While the weaponisation of the state is similar in many ways to the emergency era, there are also dissimilarities. The Courts provide a thin line of judicial protection, which was not the case during the earlier emergency. But the attack on the Constitution continues in various forms. Citizenship laws, anti-conversion laws, abrogating Article 370 of the Constitution for Jammu and Kashmir, banning cow slaughter and anti-conversion laws in many states—these are only some examples. Simultaneously, changing the Rules of many laws to expand their scope and sneaking in new provisions by using money bills has become a routine tactic to expand the power of the state. While the Courts have provided some relief to citizens, they have also shied away from contesting the core project of the BJP government: the use of the existing legal structure, tweaking the language here and there, to convert the secular core of the state to a sectarian one that converts Muslims and Christians to second class citizens.
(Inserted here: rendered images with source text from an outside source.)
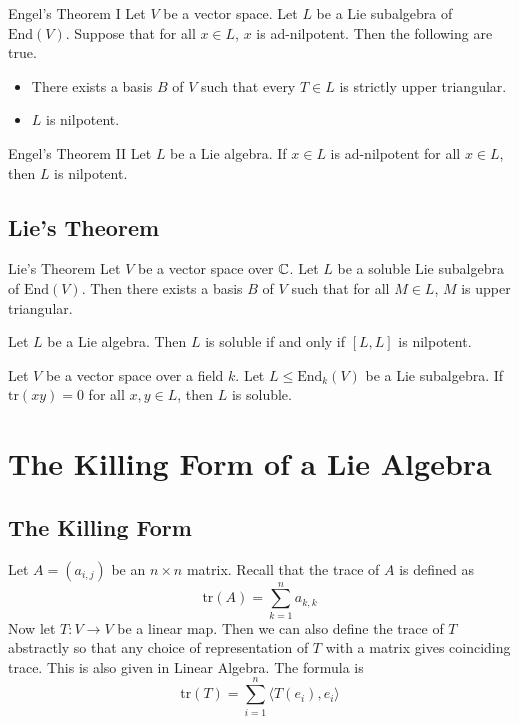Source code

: \documentclass[a4paper]{article}
\begin{document}
\begin{thm}{Engel's Theorem I}{} Let $V$ be a vector space. Let $L$ be a Lie subalgebra of $\text{End}(V)$. Suppose that for all $x\in L$, $x$ is ad-nilpotent. Then the following are true. 
\begin{itemize}
\item There exists a basis $B$ of $V$ such that every $T\in L$ is strictly upper triangular. 
\item $L$ is nilpotent. 
\end{itemize}
\end{thm}

\begin{thm}{Engel's Theorem II}{} Let $L$ be a Lie algebra. If $x\in L$ is ad-nilpotent for all $x\in L$, then $L$ is nilpotent. 
\end{thm}

\subsection{Lie's Theorem}
\begin{thm}{Lie's Theorem}{} Let $V$ be a vector space over $\mathbb{C}$. Let $L$ be a soluble Lie subalgebra of $\text{End}(V)$. Then there exists a basis $B$ of $V$ such that for all $M\in L$, $M$ is upper triangular. 
\end{thm}

\begin{prp}{}{} Let $L$ be a Lie algebra. Then $L$ is soluble if and only if $[L,L]$ is nilpotent. 
\end{prp}

\begin{prp}{}{} Let $V$ be a vector space over a field $k$. Let $L\leq\text{End}_k(V)$ be a Lie subalgebra. If $\text{tr}(xy)=0$ for all $x,y\in L$, then $L$ is soluble. 
\end{prp}

\section{The Killing Form of a Lie Algebra}
\subsection{The Killing Form}
Let $A=(a_{i,j})$ be an $n\times n$ matrix. Recall that the trace of $A$ is defined as $$\text{tr}(A)=\sum_{k=1}^na_{k,k}$$ Now let $T:V\to V$ be a linear map. Then we can also define the trace of $T$ abstractly so that any choice of representation of $T$ with a matrix gives coinciding trace. This is also given in Linear Algebra. The formula is $$\text{tr}(T)=\sum_{i=1}^n\langle T(e_i),e_i\rangle$$
\end{document}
To complement the weaponising of the state, various armed Senas and Dals have been formed in the name of “protecting” cows. Many such brigades are funded by the cow protection fund and have close links with the local police. Mob lynchings, e.g., in Haryana of Junaid and Nasir, Akhlaq in Dadri, UP, and Pehlu Khan’s lynching in Alwar, Rajasthan, speak of the complicity of the state with everyday cow vigilantism. Then there are various bhakts whose sentiments are so easily hurt that the police have to immediately file FIRs and criminal charges to assuage their sensitive souls. Never mind their vituperative attacks on social media against anybody who dares criticise their great leader and his party, even if they call for violence and articulate hatred for minorities.
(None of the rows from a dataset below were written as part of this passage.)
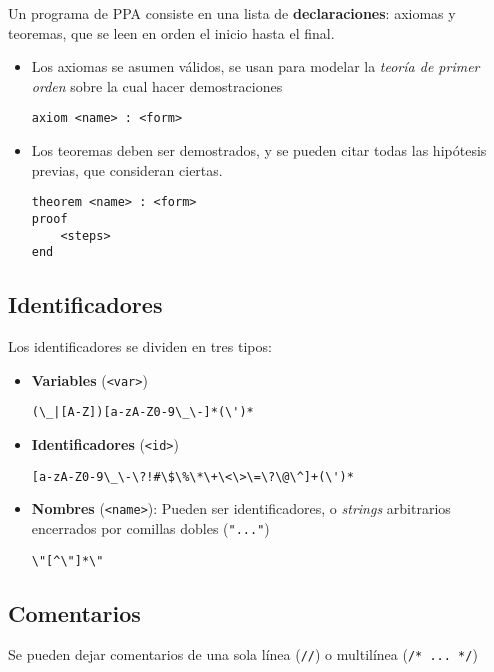 Un programa de PPA consiste en una lista de \textbf{declaraciones}: axiomas y
teoremas, que se leen en orden el inicio hasta el final.

\begin{itemize}
    \item Los axiomas se asumen válidos, se usan para modelar la \textit{teoría
    de primer orden} sobre la cual hacer demostraciones

    \begin{lstlisting}
axiom <name> : <form>
    \end{lstlisting}

    \item Los teoremas deben ser demostrados, y se pueden citar todas las
    hipótesis previas, que consideran ciertas.

    \begin{lstlisting}
theorem <name> : <form>
proof
    <steps>
end
    \end{lstlisting}
\end{itemize}

\subsection{Identificadores}

Los identificadores se dividen en tres tipos:

\begin{itemize}
    \item \textbf{Variables} (\texttt{<var>})
    
    \verb/(\_|[A-Z])[a-zA-Z0-9\_\-]*(\')*/

    \item \textbf{Identificadores} (\texttt{<id>})

    \verb/[a-zA-Z0-9\_\-\?!#\$\%\*\+\<\>\=\?\@\^]+(\')*/

    \item \textbf{Nombres} (\texttt{<name>}): Pueden ser identificadores, o
    \textit{strings} arbitrarios encerrados por comillas dobles (\texttt{"..."})

    \verb/\"[^\"]*\"/
\end{itemize}

\subsection{Comentarios}

Se pueden dejar comentarios de una sola línea (\texttt{//}) o multilínea
(\texttt{/* ... */})

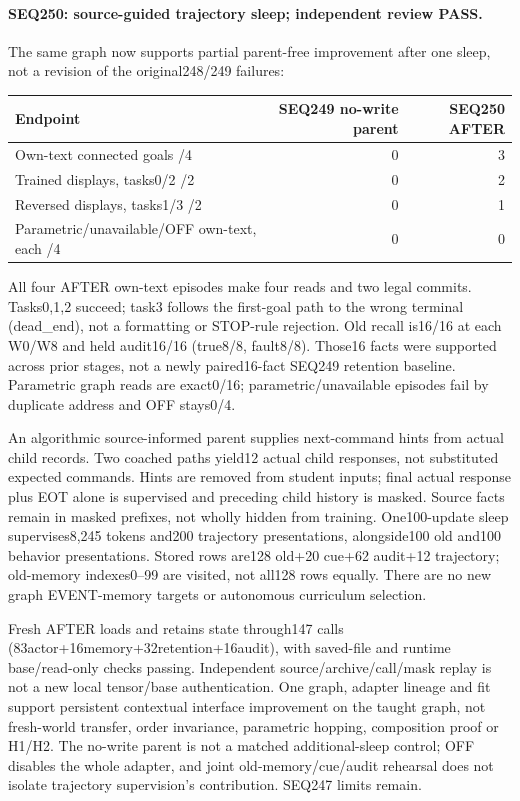 \documentclass{article}
\begin{document}
\paragraph{SEQ250: source-guided trajectory sleep; independent review PASS.}
The same graph now supports partial parent-free improvement after one sleep,
not a revision of the original248/249 failures:
\begin{center}
\small
\begin{tabular}{lrr}
\toprule
Endpoint & SEQ249 no-write parent & SEQ250 AFTER \\
\midrule
Own-text connected goals /4 & 0 & 3 \\
Trained displays, tasks0/2 /2 & 0 & 2 \\
Reversed displays, tasks1/3 /2 & 0 & 1 \\
Parametric/unavailable/OFF own-text, each /4 & 0 & 0 \\
\bottomrule
\end{tabular}
\end{center}
All four AFTER own-text episodes make four reads and two legal commits.
Tasks0,1,2 succeed; task3 follows the first-goal path to the wrong terminal
(dead\_end), not a formatting or STOP-rule rejection. Old recall is16/16 at
each W0/W8 and held audit16/16 (true8/8, fault8/8). Those16 facts were supported
across prior stages, not a newly paired16-fact SEQ249 retention baseline.
Parametric graph reads are exact0/16; parametric/unavailable episodes fail by
duplicate address and OFF stays0/4.

An algorithmic source-informed parent supplies next-command hints from actual
child records. Two coached paths yield12 actual child responses, not substituted
expected commands. Hints are removed from student inputs; final actual response
plus EOT alone is supervised and preceding child history is masked. Source
facts remain in masked prefixes, not wholly hidden from training. One100-update
sleep supervises8,245 tokens and200 trajectory presentations, alongside100 old
and100 behavior presentations. Stored rows are128 old+20 cue+62 audit+12
trajectory; old-memory indexes0--99 are visited, not all128 rows equally.
There are no new graph EVENT-memory targets or autonomous curriculum selection.

Fresh AFTER loads and retains state
through147 calls (83actor+16memory+32retention+16audit), with saved-file and
runtime base/read-only checks passing. Independent source/archive/call/mask
replay is not a new local tensor/base authentication. One graph, adapter lineage
and fit support persistent contextual interface improvement on the taught graph,
not fresh-world transfer, order invariance, parametric hopping, composition
proof or H1/H2. The no-write parent is not a matched additional-sleep control;
OFF disables the whole adapter, and joint old-memory/cue/audit rehearsal does
not isolate trajectory supervision's contribution. SEQ247 limits remain.
\end{document}
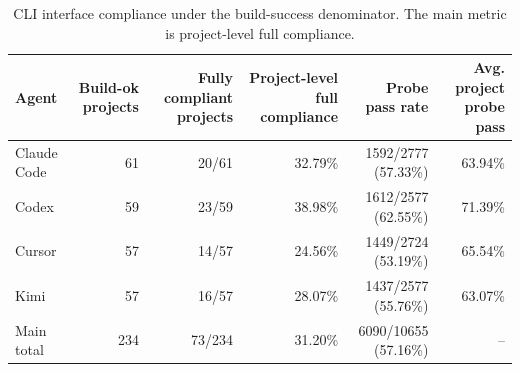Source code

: \begin{table}[t]
\centering
\small
\caption{CLI interface compliance under the build-success denominator. The main metric is project-level full compliance.}
\label{tab:cli-interface-compliance}
\begin{tabular}{lrrrrr}
\toprule
Agent & Build-ok projects & Fully compliant projects & Project-level full compliance & Probe pass rate & Avg. project probe pass \\
\midrule
Claude Code & 61 & 20/61 & 32.79\% & 1592/2777 (57.33\%) & 63.94\% \\
Codex & 59 & 23/59 & 38.98\% & 1612/2577 (62.55\%) & 71.39\% \\
Cursor & 57 & 14/57 & 24.56\% & 1449/2724 (53.19\%) & 65.54\% \\
Kimi & 57 & 16/57 & 28.07\% & 1437/2577 (55.76\%) & 63.07\% \\
Main total & 234 & 73/234 & 31.20\% & 6090/10655 (57.16\%) & -- \\
\bottomrule
\end{tabular}
\end{table}
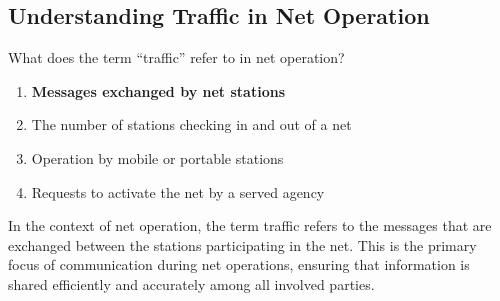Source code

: \subsection{Understanding Traffic in Net Operation}
\label{T2C05}

\begin{tcolorbox}[colback=gray!10!white,colframe=black!75!black,title=T2C05]
What does the term “traffic” refer to in net operation?
\begin{enumerate}[noitemsep]
    \item \textbf{Messages exchanged by net stations}
    \item The number of stations checking in and out of a net
    \item Operation by mobile or portable stations
    \item Requests to activate the net by a served agency
\end{enumerate}
\end{tcolorbox}

In the context of net operation, the term traffic refers to the messages that are exchanged between the stations participating in the net. This is the primary focus of communication during net operations, ensuring that information is shared efficiently and accurately among all involved parties.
We live in Lewis Carroll’s Looking Glass World, where truth is false, and falsehood is true. Secular views are sick-ular; sick-ular views are the “new secular”. The people’s struggle did not attain independence for India; Modi did by installing the Sengol during Amrit Kal in the New Parliament Building, suitably anointed by the priests Thiruvavaduthurai Adheenam.

Behind the optics of the Amrit Kal and anointing Modi as the great leader is the reality of replacing a secular state that India aspired to become through its declaration of “We the people” in the Constitution. The Indian Constitution drafted by Ambedkar was given to the country by the people of India through their battle for independence. It embodies the will of “We the People”, the aspirations of the people and their desire for development, education, health and equity in a free India. Not a country where independence means a transformation from the British Raj to the billionaire Raj of today.

Mrs Gandhi knew that she needed the affirmation of the people through an election that was truly free. The current dispensation believes that the facade of freedom, combined with control over media, including social media, is enough. Yes, it may be possible to do this for a short time; maybe in a few states; often creating warlike conditions with a neighbour; and, throughout, appealing to people to close ranks behind the great leader. But not for long, not across the country. As Shelly’s immortal lines say: “Ye are many, they are few”!

(Prabir Purkayastha is the editor of and was imprisoned during the Emergency. He was also a petitioner in the ADM Jabalpur case with NM Ghatate representing him in the Supreme Court.)